Tâhâ Sûresi 88 - 98. Ayetler

88.   Derken bu adam onlar için böğürebilen bir buzağı heykeli çıkardı. Bunun üzerine dediler ki: "İşte bu sizin de, Musa'nın da ilahıdır. Fakat o unuttu."

89.   Onun onlara bir sözle karşılık vermediğini ve kendilerine ne bir zarar, ne de bir fayda sağlamaya gücü olmadığını görmüyorlar mı?

90.   Andolsun, Harun önceden onlara: "Ey kavmim! siz bununla sadece fitneye uğradınız. Sizin Rabbiniz çok merhametli olan Allah'tır. Gelin bana uyun ve emrime itaat ediniz" demişti.

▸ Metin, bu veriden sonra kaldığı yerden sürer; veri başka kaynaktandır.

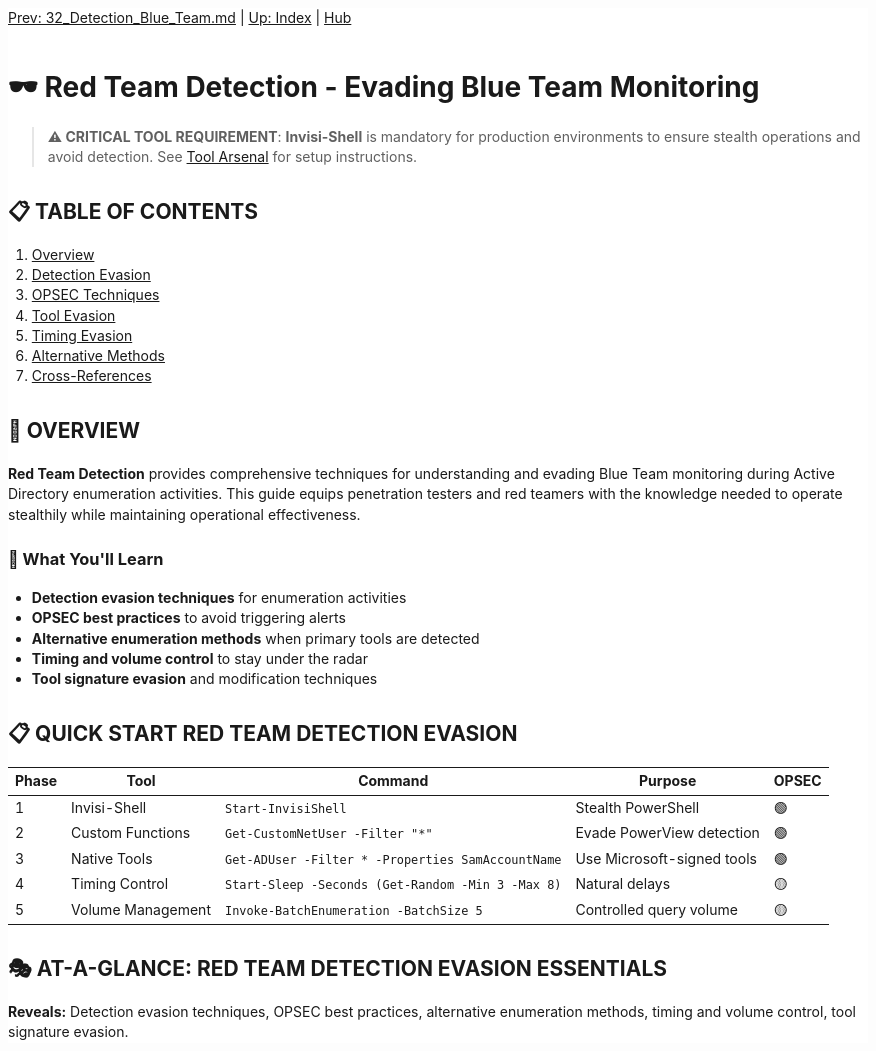 [Prev: 32_Detection_Blue_Team.md](./32_Detection_Blue_Team.md) | [Up: Index](./00_Enumeration_Index.md) | [Hub](./00_Methodology_Hub.md)

# 🕶️ Red Team Detection - Evading Blue Team Monitoring

> **⚠️ CRITICAL TOOL REQUIREMENT**: **Invisi-Shell** is mandatory for production environments to ensure stealth operations and avoid detection. See [Tool Arsenal](./01_Tool_Setup_Loading.md#-invisi-shell-complete-setup) for setup instructions.

## 📋 TABLE OF CONTENTS
1. [Overview](#-overview)
2. [Detection Evasion](#-detection-evasion)
3. [OPSEC Techniques](#-opsec-techniques)
4. [Tool Evasion](#-tool-evasion)
5. [Timing Evasion](#-timing-evasion)
6. [Alternative Methods](#-alternative-methods)
7. [Cross-References](#-cross-references)

## 🎯 OVERVIEW

**Red Team Detection** provides comprehensive techniques for understanding and evading Blue Team monitoring during Active Directory enumeration activities. This guide equips penetration testers and red teamers with the knowledge needed to operate stealthily while maintaining operational effectiveness.

### **🌟 What You'll Learn**
- **Detection evasion techniques** for enumeration activities
- **OPSEC best practices** to avoid triggering alerts
- **Alternative enumeration methods** when primary tools are detected
- **Timing and volume control** to stay under the radar
- **Tool signature evasion** and modification techniques

## 📋 **QUICK START RED TEAM DETECTION EVASION**

| Phase | Tool | Command | Purpose | OPSEC |
|------|------|---------|---------|------|
| 1 | Invisi-Shell | `Start-InvisiShell` | Stealth PowerShell | 🟢 |
| 2 | Custom Functions | `Get-CustomNetUser -Filter "*"` | Evade PowerView detection | 🟢 |
| 3 | Native Tools | `Get-ADUser -Filter * -Properties SamAccountName` | Use Microsoft-signed tools | 🟢 |
| 4 | Timing Control | `Start-Sleep -Seconds (Get-Random -Min 3 -Max 8)` | Natural delays | 🟡 |
| 5 | Volume Management | `Invoke-BatchEnumeration -BatchSize 5` | Controlled query volume | 🟡 |

## 🎭 **AT-A-GLANCE: RED TEAM DETECTION EVASION ESSENTIALS**

**Reveals:** Detection evasion techniques, OPSEC best practices, alternative enumeration methods, timing and volume control, tool signature evasion.
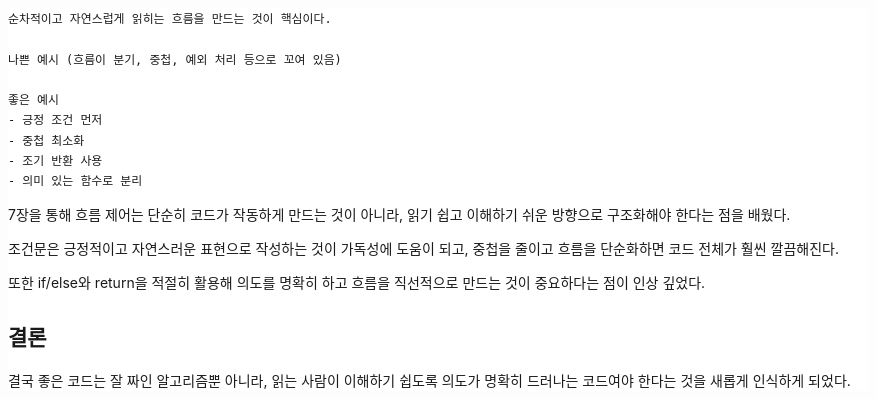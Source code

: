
 ```
순차적이고 자연스럽게 읽히는 흐름을 만드는 것이 핵심이다.

나쁜 예시 (흐름이 분기, 중첩, 예외 처리 등으로 꼬여 있음)

좋은 예시
- 긍정 조건 먼저
- 중첩 최소화
- 조기 반환 사용
- 의미 있는 함수로 분리
```

7장을 통해 흐름 제어는 단순히 코드가 작동하게 만드는 것이 아니라, 읽기 쉽고 이해하기 쉬운 방향으로 구조화해야 한다는 점을 배웠다.

조건문은 긍정적이고 자연스러운 표현으로 작성하는 것이 가독성에 도움이 되고,
중첩을 줄이고 흐름을 단순화하면 코드 전체가 훨씬 깔끔해진다.

또한 if/else와 return을 적절히 활용해 의도를 명확히 하고 흐름을 직선적으로 만드는 것이 중요하다는 점이 인상 깊었다.

## 결론

결국 좋은 코드는 잘 짜인 알고리즘뿐 아니라, 읽는 사람이 이해하기 쉽도록 의도가 명확히 드러나는 코드여야 한다는 것을 새롭게 인식하게 되었다.
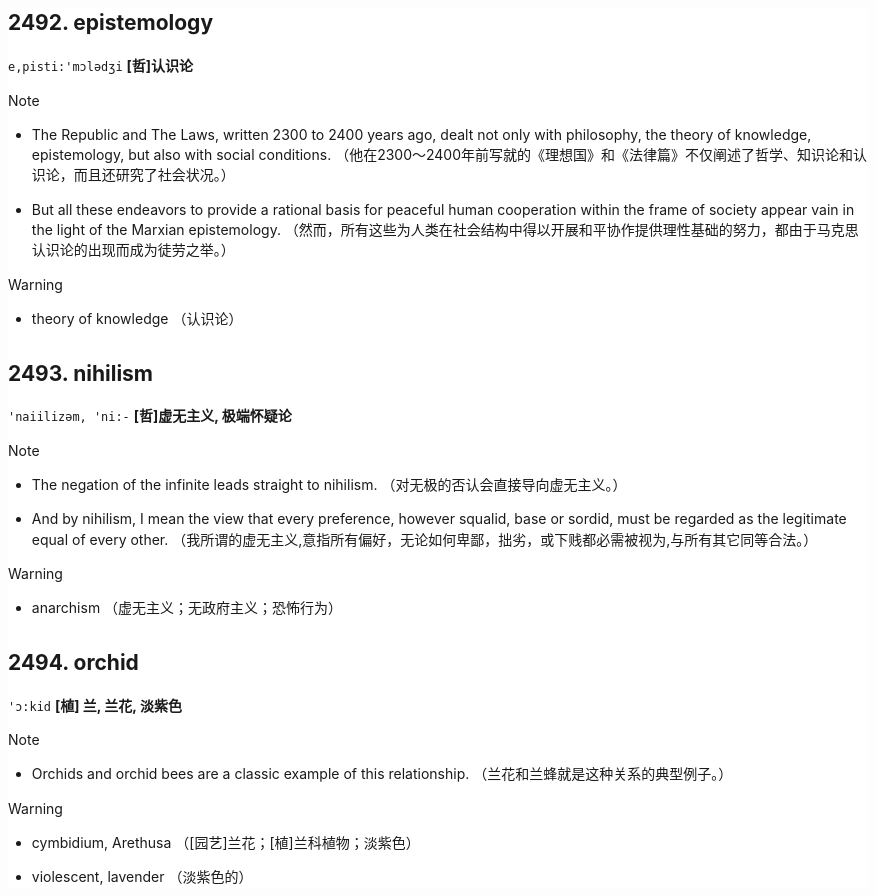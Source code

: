 ## 2492. epistemology

`e,pisti:'mɔlədʒi`  **[哲]认识论**

> [!NOTE]
>
> - The Republic and The Laws, written 2300 to 2400 years ago, dealt not only with philosophy, the theory of knowledge, epistemology, but also with social conditions. （他在2300～2400年前写就的《理想国》和《法律篇》不仅阐述了哲学、知识论和认识论，而且还研究了社会状况。）
>
> - But all these endeavors to provide a rational basis for peaceful human cooperation within the frame of society appear vain in the light of the Marxian epistemology. （然而，所有这些为人类在社会结构中得以开展和平协作提供理性基础的努力，都由于马克思认识论的出现而成为徒劳之举。）
>

> [!WARNING]
>
> - theory of knowledge （认识论）
>

## 2493. nihilism

`'naiilizəm, 'ni:-`  **[哲]虚无主义, 极端怀疑论**

> [!NOTE]
>
> - The negation of the infinite leads straight to nihilism. （对无极的否认会直接导向虚无主义。）
>
> - And by nihilism, I mean the view that every preference, however squalid, base or sordid, must be regarded as the legitimate equal of every other. （我所谓的虚无主义,意指所有偏好，无论如何卑鄙，拙劣，或下贱都必需被视为,与所有其它同等合法。）
>

> [!WARNING]
>
> - anarchism （虚无主义；无政府主义；恐怖行为）
>

## 2494. orchid

`'ɔ:kid`  **[植] 兰, 兰花, 淡紫色**

> [!NOTE]
>
> - Orchids and orchid bees are a classic example of this relationship. （兰花和兰蜂就是这种关系的典型例子。）
>

> [!WARNING]
>
> - cymbidium, Arethusa （[园艺]兰花；[植]兰科植物；淡紫色）
>
> - violescent, lavender （淡紫色的）
>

91.   Onlar: "Biz," dediler, "Musa, bize dönünceye kadar buna tapmaktan asla vazgeçmeyeceğiz!"

92–93.  (Musa, döndüğünde) "Ey Harun!" dedi, "sana ne engel oldu da bunların dalâlete düştüklerini gördüğün vakit peşimden gelmedin, emrime isyan mı ettin?"

94.   (Harun:) "Ey annemin oğlu!" dedi, "sakalımı başımı tutma! Emin ol ki 'Sözümü tutmadın, İsrailoğullarının arasına ayrılık düşürdün,' demenden korktum."

95.   (Musa:) "Ya senin derdin nedir, ey Sâmirî?" dedi.

96.   (Samiri:) "Ben, onların görmediklerini gördüm. Elçinin izinden bir avuç (toprak) alıp onu (erimiş mücevherlerin içine) attım. Nefsim bana böyle hoş gösterdi," dedi.

97.   (Musa:) "Haydi defol!" dedi, "zira sen hayatın boyunca: 'Bana dokunmayın!' diyeceksin. Hem senin için, asla kurtulamayacağın bir hesap günü var. Tapmakta olduğun ilahına bak! Biz onu mutlaka yakacağız; sonra da onu kül edip denize savuracağız!"

98.   "Sizin ilâhınız ancak o Allah'tır ki, ondan başka ilah yoktur. O, ilmi ile her şeyi kuşatmıştır."